Much of the early-planted crop in the south Delta “we don’t have a whole lot of money in. And we’re going to make pretty good yields.
“As a general rule, the east side of the state — east of I-55, anyway — has caught more timely rains. In some areas, the crop is very good.”
Many growers in the Tupelo area — where “it stayed so wet for so long” — have a late crop. But if farmers there continue to get rainfall, “the northeast part of the state has a chance for a really nice crop.”
The area south of Highway 6 running into the Delta hasn’t had much rainfall all summer. Where the crop has been irrigated, it looks pretty good, said Koger.

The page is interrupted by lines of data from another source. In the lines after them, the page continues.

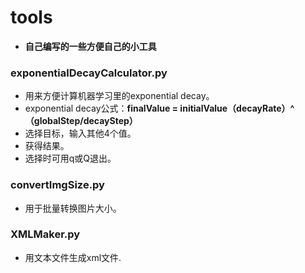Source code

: # tools
* **自己编写的一些方便自己的小工具**

### exponentialDecayCalculator.py
* 用来方便计算机器学习里的exponential decay。
* exponential decay公式：**finalValue = initialValue（decayRate）^（globalStep/decayStep）**
* 选择目标，输入其他4个值。
* 获得结果。
* 选择时可用q或Q退出。

### convertImgSize.py
* 用于批量转换图片大小。

### XMLMaker.py
* 用文本文件生成xml文件.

However, dryland acres there are “shakier. Planting date has had a big influence. Some of the dryland crop has burnt up and some of it looks okay.”
As for pests, “to this point, the only thing that’s blown up — and this has been a persistent problem since mid-July and will continue to be for the next few weeks — are bollworms. There’s a lot of bollworm pressure in fields that are just now flowering to fields that are at R-5/R-6.”
Growers have treated “a lot of acres for bollworms and we’ll continue to treat. Some fields will be treated two and, maybe, three times.”
Bollworms are worse in soybeans that are near corn. “The corn/soybean interface means moths can come out of the corn and move right into the beans.
“We can do a really-good-to-decent job of managing bollworms with timely applications of pyrethroids. But what we run into — and we saw the same thing last year — is when a grower has a big, growthy crop it’s very difficult to get an insecticide down into plants to reach the worms.”
Another troublesome pest scouts are finding in the crop is budworms.
“We can’t control budworms with a pyrethroid. Fortunately, budworms have only been found in a few fields. And in some of those fields, the worms don’t make up enough of the overall mix to warrant applying an expensive pesticide.”